Las pérdidas en la pesca artesanal son evidentes, con la disminución del camarón que antes desovaba en la bahía. Además, se observa una grave deforestación del manglar y del bosque, agravada por el aumento de la salinidad en el agua. La problemática afecta a 85 familias y lleva aproximadamente tres años impactando de manera continua a la comunidad.
Los habitantes exigen que las instituciones del Estado, el Gobierno y las organizaciones ambientales dialoguen con ellos. A pesar de haber intentado trasladar la situación al Gobierno central y al Ministerio de Medio Ambiente y Recursos Naturales (MARN), denuncian que su conocimiento ha sido desestimado. Somos 85 familias afectadas por la degradación ambiental y el despojo de tierras. Resulta injusto que personas externas pretendan imponernos decisiones sin escuchar nuestras voces. Nosotros hemos vivido aquí toda la vida y conocemos cómo ha evolucionado este problema, año tras año , lamentan.
La comunidad denuncia haber sido víctima de racismo ambiental , incluso por parte del Ministerio de Medio Ambiente. Esperan que se detenga la situación y se tomen medidas urgentes.
MILPA reitera que la comunidad enfrenta una creciente presión territorial desde el 12 de julio de 2023, cuando Desarrollo Turísticos del Pacífico colocó rótulos adjudicándose terrenos ocupados históricamente por los habitantes de la isla y otras áreas bajo tutela estatal. Este hecho, según la organización, marcó el inicio de una serie de acontecimientos que incluyeron el retiro de programas sociales y ambientales, así como el aumento de la presencia de cuerpos de seguridad en la zona.
Entre los programas suspendidos figura el proyecto Recuperación y Fortalecimiento de la Gestión Ambiental del Área Protegida del Golfo de Fonseca , impulsado por el Fondo de Inversión Social para el Desarrollo Local (FISDL) bajo coordinación del MARN. Este programa contemplaba acciones para la conservación del manglar y el fortalecimiento de la pesca artesanal sostenible, además de generar empleo técnico para habitantes de la comunidad.
La suspensión del programa en agosto de 2024 coincidió con el aumento de los conflictos territoriales, afectando directamente la conservación ambiental de la isla y debilitando los medios de vida de las familias locales.

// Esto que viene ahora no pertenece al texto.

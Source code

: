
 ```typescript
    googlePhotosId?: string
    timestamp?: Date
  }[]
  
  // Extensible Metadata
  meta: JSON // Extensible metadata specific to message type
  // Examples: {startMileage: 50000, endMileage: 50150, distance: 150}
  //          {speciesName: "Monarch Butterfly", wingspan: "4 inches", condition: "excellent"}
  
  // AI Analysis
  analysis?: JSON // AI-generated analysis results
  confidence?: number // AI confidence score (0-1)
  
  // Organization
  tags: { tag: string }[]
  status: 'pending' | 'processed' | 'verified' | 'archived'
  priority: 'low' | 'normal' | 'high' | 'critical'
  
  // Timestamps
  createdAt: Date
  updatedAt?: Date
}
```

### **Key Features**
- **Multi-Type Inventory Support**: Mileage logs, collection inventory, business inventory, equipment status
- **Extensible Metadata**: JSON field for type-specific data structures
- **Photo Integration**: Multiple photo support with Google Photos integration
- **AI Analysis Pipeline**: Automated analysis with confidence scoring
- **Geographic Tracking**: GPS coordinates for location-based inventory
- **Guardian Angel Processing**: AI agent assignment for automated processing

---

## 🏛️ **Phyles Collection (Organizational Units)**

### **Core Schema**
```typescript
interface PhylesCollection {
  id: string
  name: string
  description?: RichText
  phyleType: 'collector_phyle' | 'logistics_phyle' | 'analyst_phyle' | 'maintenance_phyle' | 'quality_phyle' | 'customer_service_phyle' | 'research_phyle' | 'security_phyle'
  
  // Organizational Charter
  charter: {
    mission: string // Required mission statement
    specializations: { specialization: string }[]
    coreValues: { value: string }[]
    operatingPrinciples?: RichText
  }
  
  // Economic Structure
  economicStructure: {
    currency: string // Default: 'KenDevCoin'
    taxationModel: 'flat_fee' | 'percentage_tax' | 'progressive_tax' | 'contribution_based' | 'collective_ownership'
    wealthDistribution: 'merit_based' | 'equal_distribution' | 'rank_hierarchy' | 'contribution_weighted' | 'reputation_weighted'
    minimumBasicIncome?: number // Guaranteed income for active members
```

MILPA advierte que la continuidad de estas acciones podría provocar la desaparición progresiva de la playa El Icacal y el desplazamiento definitivo de la comunidad. La combinación de impactos climáticos, presión empresarial y ausencia de políticas públicas representa una amenaza directa a la permanencia de las familias en la zona costera. La organización sostiene que la situación exige una intervención urgente para proteger el ecosistema y los derechos de la comunidad.